Skip to content

Telegram bot

The pipeline runs unattended for long stretches: a /jkz:pipeline invocation can spend an hour cycling through plan, build, and QA without anyone watching the terminal. The Telegram bot is the layer that watches for you. It runs a fixed set of health checks on a timer, surfaces anything that has gone wrong, and proposes work that is waiting to start — but it never acts on its own. Every suggestion lands as a button you press. The bot observes and recommends; you decide.

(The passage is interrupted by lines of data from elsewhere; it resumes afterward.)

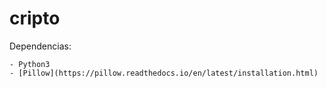 # cripto

Dependencias:

	- Python3
	- [Pillow](https://pillow.readthedocs.io/en/latest/installation.html)
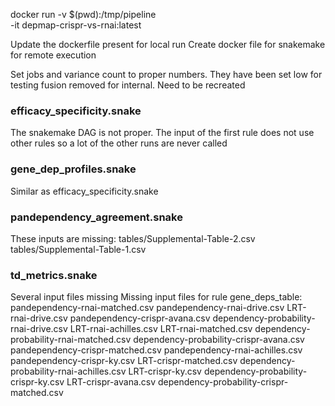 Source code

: docker run -v $(pwd):/tmp/pipeline \
-it depmap-crispr-vs-rnai:latest





Update the dockerfile present for local run
Create docker file for snakemake for remote execution


Set jobs and variance count to proper numbers. They have been set low for testing
fusion removed for internal. Need to be recreated

### efficacy_specificity.snake
The snakemake DAG is not proper. The input of the first rule does not use other rules so a lot of the other runs are never called

### gene_dep_profiles.snake
Similar as efficacy_specificity.snake

### pandependency_agreement.snake
These inputs are missing:
tables/Supplemental-Table-2.csv
tables/Supplemental-Table-1.csv

### td_metrics.snake
Several input files missing
Missing input files for rule gene_deps_table:
pandependency-rnai-matched.csv
pandependency-rnai-drive.csv
LRT-rnai-drive.csv
pandependency-crispr-avana.csv
dependency-probability-rnai-drive.csv
LRT-rnai-achilles.csv
LRT-rnai-matched.csv
dependency-probability-rnai-matched.csv
dependency-probability-crispr-avana.csv
pandependency-crispr-matched.csv
pandependency-rnai-achilles.csv
pandependency-crispr-ky.csv
LRT-crispr-matched.csv
dependency-probability-rnai-achilles.csv
LRT-crispr-ky.csv
dependency-probability-crispr-ky.csv
LRT-crispr-avana.csv
dependency-probability-crispr-matched.csv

Two loops drive it: a monitoring loop that samples system health, and a task discovery loop that scans GitHub for actionable work. Both report to the project’s Telegram chat.

The monitoring loop

Every ten minutes the bot runs eleven health checks concurrently and folds their results into one report. Each check returns a status — ok, warn, or error — and a short detail string. The checks are independent and isolated: a check that throws is caught and downgraded to a warn rather than taking the whole loop down.

CheckWhat it watches
active_agentsAgents that have gone idle, via lastActivity tracking
ci_statusThe health of the latest CI runs
stale_worktreesWorktrees lingering past their expected lifetime
deliberation_errorsErrors recorded in agent deliberation logs
github_apiRemaining headroom on the GitHub API rate limit
git_driftWhether local HEAD has fallen behind origin/main (a sign git-sync failed)
cli_versionsOutdated CLIs and breaking changes — read from cache, never the network
slo_compliancePipeline SLOs evaluated over a rolling window
worktree_cleanupRemoves worktrees for issues that have reached a terminal state
quota_restorationProbes whether an exhausted Codex quota has recovered
stale_locksRecovers worktree locks whose owning issue is already closed

The report is persisted to state/bot-monitor-report.json after every cycle, so the most recent system snapshot is always available on disk even between Telegram messages.

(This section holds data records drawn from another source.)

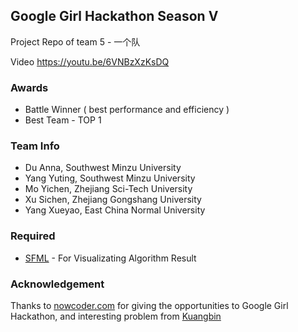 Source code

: ## Google Girl Hackathon Season V
Project Repo of team 5 - 一个队

Video https://youtu.be/6VNBzXzKsDQ

### Awards
- Battle Winner ( best performance and efficiency )
- Best Team - TOP 1

### Team Info
- Du Anna, Southwest Minzu University
- Yang Yuting, Southwest Minzu University
- Mo Yichen, Zhejiang Sci-Tech University
- Xu Sichen, Zhejiang Gongshang University
- Yang Xueyao, East China Normal University 

### Required
- [SFML](https://sfml-dev.org) - For Visualizating Algorithm Result

### Acknowledgement
Thanks to [nowcoder.com](nowcoder.com) for giving the opportunities to Google Girl Hackathon, and interesting problem from [Kuangbin](https://kuangbin.github.io/)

The bot is Docker-aware: when the project runs inside a container it issues shell commands through the container and reads state files natively from the mounted workspace.

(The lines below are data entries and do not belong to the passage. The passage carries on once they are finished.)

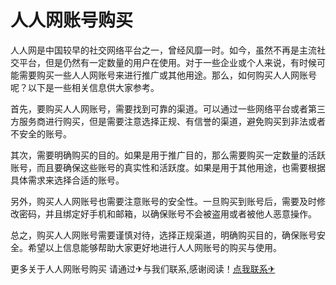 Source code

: # 人人网账号购买

人人网是中国较早的社交网络平台之一，曾经风靡一时。如今，虽然不再是主流社交平台，但是仍然有一定数量的用户在使用。对于一些企业或个人来说，有时候可能需要购买一些人人网账号来进行推广或其他用途。那么，如何购买人人网账号呢？以下是一些相关信息供大家参考。

首先，要购买人人网账号，需要找到可靠的渠道。可以通过一些网络平台或者第三方服务商进行购买，但是需要注意选择正规、有信誉的渠道，避免购买到非法或者不安全的账号。

其次，需要明确购买的目的。如果是用于推广目的，那么需要购买一定数量的活跃账号，而且要确保这些账号的真实性和活跃度。如果是用于其他用途，也需要根据具体需求来选择合适的账号。

另外，购买人人网账号也需要注意账号的安全性。一旦购买到账号后，需要及时修改密码，并且绑定好手机和邮箱，以确保账号不会被盗用或者被他人恶意操作。

总之，购买人人网账号需要谨慎对待，选择正规渠道，明确购买目的，确保账号安全。希望以上信息能够帮助大家更好地进行人人网账号的购买与使用。

更多关于人人网账号购买 请通过✈与我们联系,感谢阅读！[点我联系✈](https://ai.G208.com)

The on-demand /health command in the bot runs a smaller subset of these checks (the eight that are cheap and side-effect-free) for a quick status readout. The full eleven-check sweep — including the cleanup and lock-recovery checks that mutate state — only runs on the timed loop.

Alerts and debouncing

Health findings do not flood the chat. Each distinct alert is debounced with a thirty-minute cooldown: once an alert fires, the same alert stays silent for thirty minutes even if the underlying condition persists across loop cycles. This keeps a single ongoing problem (a rate-limit warning, a stuck agent) from posting every ten minutes.

Background refreshes

A few maintenance tasks ride the same ten-minute clock but run on longer intervals, counted in cycles:

TaskCadenceTrigger
Monitoring loopevery cycle10 min
Task discoveryevery 3rd cycle30 min
Changelog cache refreshevery 6th cycle60 min

The changelog refresh is fire-and-forget: it kicks off changelog-review.js in the background to keep the CLI-version cache warm, so the cli_versions check stays fast (it only ever reads the cache).

Proactive task discovery

Every thirty minutes — every third monitoring cycle — the bot scans GitHub for work that is ready but idle. It looks for four conditions:

  • jkz:ready issues with no active pipeline — work that is queued but unstarted.
  • Stale PRs open longer than 24 hours — surfaced as informational, not as a problem to fix.
  • Blocked issues — issues waiting on an unresolved dependency.
  • Stale pipelines older than two hours — a run that has stalled mid-phase.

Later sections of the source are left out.